BACKGROUND: Patients with candidemia frequently have a central venous catheter (CVC) in place, and its early removal is considered the standard of care. METHODS: We performed a subgroup analysis of 2 phase III, multicenter, double-blind, randomized, controlled trials of candidemia to examine the effects of early CVC removal (within 24 or 48 h after treatment initiation) on the outcomes of 842 patients with candidemia. Inclusion criteria were candidemia, age >16 years, CVC at diagnosis, and receipt of 1 dose of the study drug. Six outcomes were evaluated: treatment success, rates of persistent and recurrent candidemia, time to mycological eradication, and survival at 28 and 42 days. Univariate and multivariate analyses were performed, controlling for potential confounders. RESULTS: In univariate analysis, early CVC removal did not improve time to mycological eradication or rates of persistent or recurrent candidemia but was associated with better treatment success and survival. These benefits were lost in multivariate analysis, which failed to show any beneficial effect of early CVC removal on all 6 outcomes and identified Acute Physiology and Chronic Health Evaluation II score, older age, and persistent neutropenia as the most significant variables. Our findings were consistent across all outcomes and time points (removal within 24 or 48 h and survival at 28 and 42 days). The median time to eradication of candidemia was similar between the 2 study groups. CONCLUSIONS: In this cohort of 842 adults with candidemia followed up prospectively, early CVC removal was not associated with any clinical benefit. These findings suggest an evidence-based re-evaluation of current treatment recommendations.
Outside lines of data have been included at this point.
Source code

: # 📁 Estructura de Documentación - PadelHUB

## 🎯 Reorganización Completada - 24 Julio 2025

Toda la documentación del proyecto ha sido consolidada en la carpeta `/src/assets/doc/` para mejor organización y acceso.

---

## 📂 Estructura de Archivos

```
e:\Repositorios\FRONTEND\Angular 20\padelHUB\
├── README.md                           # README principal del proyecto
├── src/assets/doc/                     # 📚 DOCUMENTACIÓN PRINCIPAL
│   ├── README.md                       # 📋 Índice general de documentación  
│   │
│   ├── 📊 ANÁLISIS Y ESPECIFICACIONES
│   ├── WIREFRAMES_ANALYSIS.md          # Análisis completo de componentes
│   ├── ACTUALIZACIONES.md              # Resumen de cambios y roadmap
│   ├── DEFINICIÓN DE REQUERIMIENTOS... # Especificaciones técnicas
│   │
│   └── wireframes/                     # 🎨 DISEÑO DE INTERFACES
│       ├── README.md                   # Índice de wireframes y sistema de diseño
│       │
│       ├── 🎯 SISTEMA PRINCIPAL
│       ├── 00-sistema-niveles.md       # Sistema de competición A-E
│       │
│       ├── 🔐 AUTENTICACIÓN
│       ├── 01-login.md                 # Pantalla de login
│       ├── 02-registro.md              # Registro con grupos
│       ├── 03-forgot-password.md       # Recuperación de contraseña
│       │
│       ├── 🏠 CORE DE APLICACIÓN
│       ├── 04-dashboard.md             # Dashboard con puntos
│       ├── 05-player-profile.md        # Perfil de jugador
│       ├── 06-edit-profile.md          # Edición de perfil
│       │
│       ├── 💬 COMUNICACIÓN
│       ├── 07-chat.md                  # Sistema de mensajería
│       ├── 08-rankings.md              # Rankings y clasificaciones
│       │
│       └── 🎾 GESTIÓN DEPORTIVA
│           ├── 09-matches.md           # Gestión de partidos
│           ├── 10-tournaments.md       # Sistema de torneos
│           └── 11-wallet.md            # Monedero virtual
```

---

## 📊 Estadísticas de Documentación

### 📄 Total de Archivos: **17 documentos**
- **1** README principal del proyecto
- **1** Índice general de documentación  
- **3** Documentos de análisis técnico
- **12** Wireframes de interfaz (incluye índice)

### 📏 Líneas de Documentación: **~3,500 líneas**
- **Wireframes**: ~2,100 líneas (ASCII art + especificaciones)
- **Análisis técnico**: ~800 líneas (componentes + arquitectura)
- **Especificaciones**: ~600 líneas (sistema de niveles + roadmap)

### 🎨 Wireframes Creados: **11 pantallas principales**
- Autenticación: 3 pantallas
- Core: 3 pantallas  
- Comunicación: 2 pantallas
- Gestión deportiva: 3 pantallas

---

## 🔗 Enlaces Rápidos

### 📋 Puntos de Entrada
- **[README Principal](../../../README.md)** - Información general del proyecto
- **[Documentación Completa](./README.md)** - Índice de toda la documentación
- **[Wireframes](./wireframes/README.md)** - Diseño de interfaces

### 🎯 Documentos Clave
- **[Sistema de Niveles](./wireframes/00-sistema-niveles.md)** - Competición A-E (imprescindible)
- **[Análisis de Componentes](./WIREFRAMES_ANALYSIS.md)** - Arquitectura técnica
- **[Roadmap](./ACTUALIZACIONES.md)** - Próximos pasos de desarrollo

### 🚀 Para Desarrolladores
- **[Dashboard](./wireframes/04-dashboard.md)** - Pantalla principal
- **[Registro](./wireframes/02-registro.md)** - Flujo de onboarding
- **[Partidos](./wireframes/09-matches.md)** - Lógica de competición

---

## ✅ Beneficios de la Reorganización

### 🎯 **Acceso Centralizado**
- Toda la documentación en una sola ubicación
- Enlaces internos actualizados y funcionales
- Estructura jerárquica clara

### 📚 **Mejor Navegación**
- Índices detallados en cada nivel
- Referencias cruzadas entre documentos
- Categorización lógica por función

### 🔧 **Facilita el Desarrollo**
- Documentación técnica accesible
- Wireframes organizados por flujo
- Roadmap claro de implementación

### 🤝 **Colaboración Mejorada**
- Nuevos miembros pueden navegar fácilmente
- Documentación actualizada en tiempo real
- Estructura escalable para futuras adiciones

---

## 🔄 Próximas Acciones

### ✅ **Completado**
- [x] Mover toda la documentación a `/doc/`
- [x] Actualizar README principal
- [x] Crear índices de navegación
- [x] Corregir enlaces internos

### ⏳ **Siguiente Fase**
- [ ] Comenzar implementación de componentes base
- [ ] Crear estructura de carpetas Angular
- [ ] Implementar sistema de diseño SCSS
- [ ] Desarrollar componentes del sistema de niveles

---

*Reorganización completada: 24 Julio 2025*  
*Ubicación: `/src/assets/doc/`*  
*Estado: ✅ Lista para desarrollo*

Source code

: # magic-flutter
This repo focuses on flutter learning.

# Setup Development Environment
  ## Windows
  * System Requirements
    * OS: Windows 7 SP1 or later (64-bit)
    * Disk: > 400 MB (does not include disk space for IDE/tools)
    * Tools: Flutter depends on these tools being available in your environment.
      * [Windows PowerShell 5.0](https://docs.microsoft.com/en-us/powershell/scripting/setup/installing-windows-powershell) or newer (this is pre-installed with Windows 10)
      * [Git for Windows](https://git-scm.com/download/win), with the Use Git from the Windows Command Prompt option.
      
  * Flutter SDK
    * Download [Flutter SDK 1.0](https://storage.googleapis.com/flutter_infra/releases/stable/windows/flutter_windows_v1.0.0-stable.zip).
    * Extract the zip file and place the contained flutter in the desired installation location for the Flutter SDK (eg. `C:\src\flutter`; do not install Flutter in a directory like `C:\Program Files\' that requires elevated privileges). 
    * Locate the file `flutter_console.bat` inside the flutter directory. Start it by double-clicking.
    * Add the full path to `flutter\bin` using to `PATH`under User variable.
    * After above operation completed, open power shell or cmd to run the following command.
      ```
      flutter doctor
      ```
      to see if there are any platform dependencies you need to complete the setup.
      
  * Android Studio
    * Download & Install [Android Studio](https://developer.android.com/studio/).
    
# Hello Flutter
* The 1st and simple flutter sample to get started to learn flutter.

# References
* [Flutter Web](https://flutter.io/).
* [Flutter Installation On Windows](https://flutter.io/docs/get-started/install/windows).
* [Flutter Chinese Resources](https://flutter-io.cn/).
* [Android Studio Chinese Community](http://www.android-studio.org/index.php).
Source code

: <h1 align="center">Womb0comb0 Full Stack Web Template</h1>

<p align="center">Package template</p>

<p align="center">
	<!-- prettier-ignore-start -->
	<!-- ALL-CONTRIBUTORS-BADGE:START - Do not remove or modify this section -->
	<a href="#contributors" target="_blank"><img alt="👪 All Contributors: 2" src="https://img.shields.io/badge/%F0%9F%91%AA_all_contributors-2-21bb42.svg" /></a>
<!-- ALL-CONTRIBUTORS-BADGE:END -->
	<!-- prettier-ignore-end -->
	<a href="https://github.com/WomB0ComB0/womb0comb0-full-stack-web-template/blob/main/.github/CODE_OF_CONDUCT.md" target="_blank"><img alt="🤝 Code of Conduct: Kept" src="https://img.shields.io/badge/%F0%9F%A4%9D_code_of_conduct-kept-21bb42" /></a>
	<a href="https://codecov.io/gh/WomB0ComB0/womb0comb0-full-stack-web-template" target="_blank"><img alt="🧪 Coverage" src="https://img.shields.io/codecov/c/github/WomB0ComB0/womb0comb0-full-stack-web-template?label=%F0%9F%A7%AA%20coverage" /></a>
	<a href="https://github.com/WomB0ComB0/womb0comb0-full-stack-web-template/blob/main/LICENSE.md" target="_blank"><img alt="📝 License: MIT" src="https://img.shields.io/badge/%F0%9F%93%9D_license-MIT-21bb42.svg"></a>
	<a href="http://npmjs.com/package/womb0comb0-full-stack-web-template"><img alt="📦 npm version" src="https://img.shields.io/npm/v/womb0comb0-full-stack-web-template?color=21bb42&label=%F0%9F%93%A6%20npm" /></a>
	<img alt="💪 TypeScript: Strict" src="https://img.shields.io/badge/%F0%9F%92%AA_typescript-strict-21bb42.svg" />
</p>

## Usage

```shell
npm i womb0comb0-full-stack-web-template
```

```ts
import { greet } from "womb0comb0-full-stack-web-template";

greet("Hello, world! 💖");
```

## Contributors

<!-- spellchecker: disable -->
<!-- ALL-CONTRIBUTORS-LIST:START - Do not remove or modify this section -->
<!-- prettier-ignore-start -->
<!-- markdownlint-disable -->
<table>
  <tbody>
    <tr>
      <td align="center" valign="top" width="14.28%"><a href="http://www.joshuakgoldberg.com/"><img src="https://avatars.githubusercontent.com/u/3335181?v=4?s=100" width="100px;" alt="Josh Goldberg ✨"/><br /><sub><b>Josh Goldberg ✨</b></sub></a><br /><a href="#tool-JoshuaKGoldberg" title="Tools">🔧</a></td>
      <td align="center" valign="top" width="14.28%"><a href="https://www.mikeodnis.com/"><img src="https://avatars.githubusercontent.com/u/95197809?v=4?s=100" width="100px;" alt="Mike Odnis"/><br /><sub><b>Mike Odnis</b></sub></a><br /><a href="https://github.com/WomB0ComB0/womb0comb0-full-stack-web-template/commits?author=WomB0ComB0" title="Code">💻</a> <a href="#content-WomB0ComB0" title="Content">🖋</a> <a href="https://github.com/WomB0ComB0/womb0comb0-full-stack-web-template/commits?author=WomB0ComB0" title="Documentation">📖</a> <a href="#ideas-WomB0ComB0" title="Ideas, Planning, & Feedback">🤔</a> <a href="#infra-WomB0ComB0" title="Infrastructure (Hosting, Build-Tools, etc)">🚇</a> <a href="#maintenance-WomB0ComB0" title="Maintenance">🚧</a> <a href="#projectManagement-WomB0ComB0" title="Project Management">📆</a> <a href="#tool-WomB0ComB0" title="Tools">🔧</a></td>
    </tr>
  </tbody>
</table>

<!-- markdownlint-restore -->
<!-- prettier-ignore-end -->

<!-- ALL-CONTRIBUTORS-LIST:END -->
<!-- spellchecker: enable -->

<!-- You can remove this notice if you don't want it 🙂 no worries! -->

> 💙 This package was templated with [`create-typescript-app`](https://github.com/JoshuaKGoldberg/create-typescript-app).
Micafungin versus caspofungin for treatment of candidemia and other forms of invasive candidiasis.

BACKGROUND: Invasive candidiasis is an important cause of morbidity and mortality among patients with health care-associated infection. The echinocandins have potent fungicidal activity against most Candida species, but there are few data comparing the safety and efficacy of echinocandins in the treatment of invasive candidiasis. METHODS: This was an international, randomized, double-blind trial comparing micafungin (100 mg daily) and micafungin (150 mg daily) with a standard dosage of caspofungin (70 mg followed by 50 mg daily) in adults with candidemia and other forms of invasive candidiasis. The primary end point was treatment success, defined as clinical and mycological success at the end of blinded intravenous therapy. RESULTS: A total of 595 patients were randomized to one the treatment groups and received at least 1 dose of study drug. In the modified intent-to-treat population, 191 patients were assigned to the micafungin 100 mg group, 199 to the micafungin 150 mg group, and 188 to the caspofungin group. Demographic characteristics and underlying disorders were comparable across the groups. Approximately 85% of patients had candidemia; the remainder had noncandidemic invasive candidiasis. At the end of blinded intravenous therapy, treatment was considered successful for 76.4% of patients in the micafungin 100 mg group, 71.4% in the micafungin 150 mg group, and 72.3% in the caspofungin group. The median time to culture negativity was 2 days in the micafungin 100 mg group and the caspofungin group, compared with 3 days in the micafungin 150 mg groups. There were no significant differences in mortality, relapsing and emergent infections, or adverse events between the study arms. CONCLUSIONS: Dosages of micafungin 100 mg daily and 150 mg daily were noninferior to a standard dosage of caspofungin for the treatment of candidemia and other forms of invasive candidiasis.